И вот сегодня немцы развлекаются. Буханец задушевно подпевает им «Га-йя-йя, кукук!» и прищелкивает пальцами. Хороший народ живет в Лабудовой, надежный; любят порой поворчать, да это не беда. Вы только посмотрите, как парни охотно уступают немецким солдатам девушек на танец. Девушки смеются, учат солдат танцевать чардаш.

Олина Гурчикова, самая веселая, самая красивая, пригласила в круг командира. Закружила, завертела его в польке, смеется, показывая ровные белые зубы. Шельма девка! Ондрик Янчович — ее милый — исподлобья смотрит на них от дверей. Не бойся, Ондрик, ничего не сделается твоей Олине! Пусть повеселится, пусть покружится! Но Ондрик, вот глупый, подхватил первую девчонку, какая подвернулась под руку, крутит ее, аж юбки у нее хлопают, а сам свистит разбойным посвистом, покрикивает да подпевает грудным, молодецким голосом. Олина глядит на Ондрика, через силу смеется заливистым смехом. Ондрик выпускает девчонку, гневно смотрит на Олину и выбегает вон. Все расступаются перед ним. Высокий офицер с прилизанными кофейными волосами торжествующе усмехается.

В углу у самых дверей стоит Сила. Чисто умытый, в своей облезлой бараньей шапке на расчесанных волосах, он топчется в снежной слякоти, которую натаскали сюда люди.

— Поди-ка сюда, — манит его Буханец пальцем. — Вот купи себе чего-нибудь, на! — сует он ему в руку хрустящую бумажку.

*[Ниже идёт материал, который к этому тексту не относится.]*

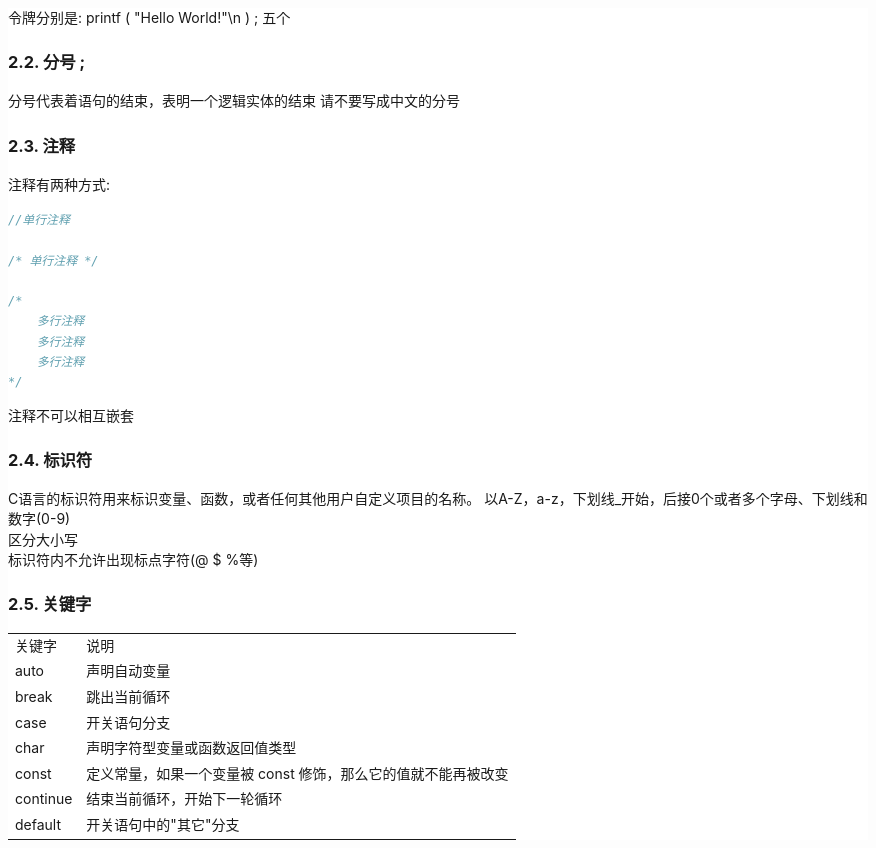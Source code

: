 令牌分别是: printf  (   "Hello World!"\n    )    ;      五个


###  2.2. <a name='-1'></a>分号 ;

分号代表着语句的结束，表明一个逻辑实体的结束
请不要写成中文的分号  

###  2.3. <a name='-1'></a>注释  

注释有两种方式:  
```c
//单行注释

/* 单行注释 */

/*
    多行注释
    多行注释
    多行注释
*/
```
注释不可以相互嵌套  

###  2.4. <a name='-1'></a>标识符  

C语言的标识符用来标识变量、函数，或者任何其他用户自定义项目的名称。
以A-Z，a-z，下划线_开始，后接0个或者多个字母、下划线和数字(0-9)  
区分大小写  
标识符内不允许出现标点字符(@ $ %等)

###  2.5. <a name='-1'></a>关键字  

<table>
    <tr>
        <td>关键字</td>
        <td>说明</td>
    </tr>
    <tr>
        <td>auto</td>
        <td>声明自动变量 </td>
    </tr>
    <tr>
        <td>break</td>
        <td>跳出当前循环 </td>
    </tr>
    <tr>
        <td>case</td>
        <td>开关语句分支</td>
    </tr>
    <tr>
        <td>char</td>
        <td>声明字符型变量或函数返回值类型</td>
    </tr>
    <tr>
        <td>const</td>
        <td>定义常量，如果一个变量被 const 修饰，那么它的值就不能再被改变</td>
    </tr>
    <tr>
        <td>continue</td>
        <td>结束当前循环，开始下一轮循环 </td>
    </tr>
    <tr>
        <td>default</td>
        <td>开关语句中的"其它"分支</td>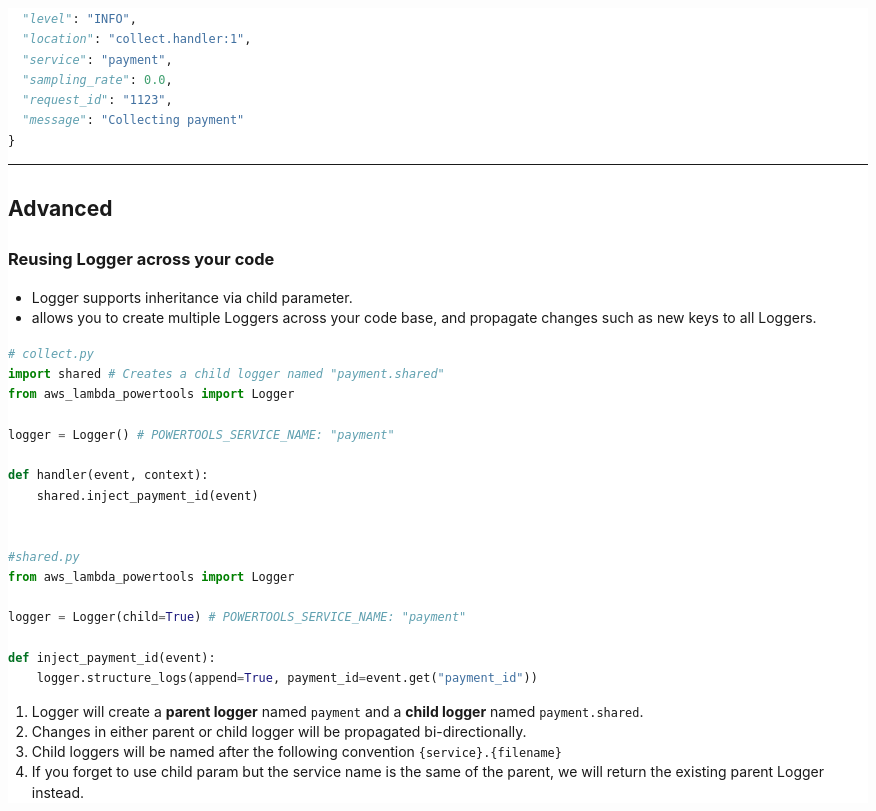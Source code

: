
 ```py
  "level": "INFO",
  "location": "collect.handler:1",
  "service": "payment",
  "sampling_rate": 0.0,
  "request_id": "1123",
  "message": "Collecting payment"
}

```


---

## Advanced

### Reusing Logger across your code
- Logger supports inheritance via child parameter.
- allows you to create multiple Loggers across your code base, and propagate changes such as new keys to all Loggers.

```py
# collect.py
import shared # Creates a child logger named "payment.shared"
from aws_lambda_powertools import Logger

logger = Logger() # POWERTOOLS_SERVICE_NAME: "payment"

def handler(event, context):
    shared.inject_payment_id(event)


#shared.py
from aws_lambda_powertools import Logger

logger = Logger(child=True) # POWERTOOLS_SERVICE_NAME: "payment"

def inject_payment_id(event):
    logger.structure_logs(append=True, payment_id=event.get("payment_id"))
```

1. Logger will create a **parent logger** named `payment` and a **child logger** named `payment.shared`.
2. Changes in either parent or child logger will be propagated bi-directionally.
3. Child loggers will be named after the following convention `{service}.{filename}`
4. If you forget to use child param but the service name is the same of the parent, we will return the existing parent Logger instead.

Сила только глаза таращит. Еще бы! Разве может такой мальчонка понять, до чего счастлив нынче старый Буханец! Га-йя-йя, кукук!

Сила возвращается на свое место у дверей, глазеет на танцующих, переминается с ноги на ногу.

— Ты что здесь торчишь? — слышит он голос за спиной. — Марш домой, сопляк!

Сила угрюмо косится на парня, который тащит его за собой, но не отбивается и послушно выходит.

— Вот тебе фонарик, беги! — говорит парень Силе, когда они отходят далеко от корчмы, где никто не сможет их подслушать. — Три коротких сигнала, один длинный, три коротких, один длинный. Не перепутай! И вот тебе еще! — Он сует ему в руки бутылку. Она тяжелая, значит, полная. — Если кто остановит — ты несешь вино для немцев. От нас, так и скажешь, что я тебя послал.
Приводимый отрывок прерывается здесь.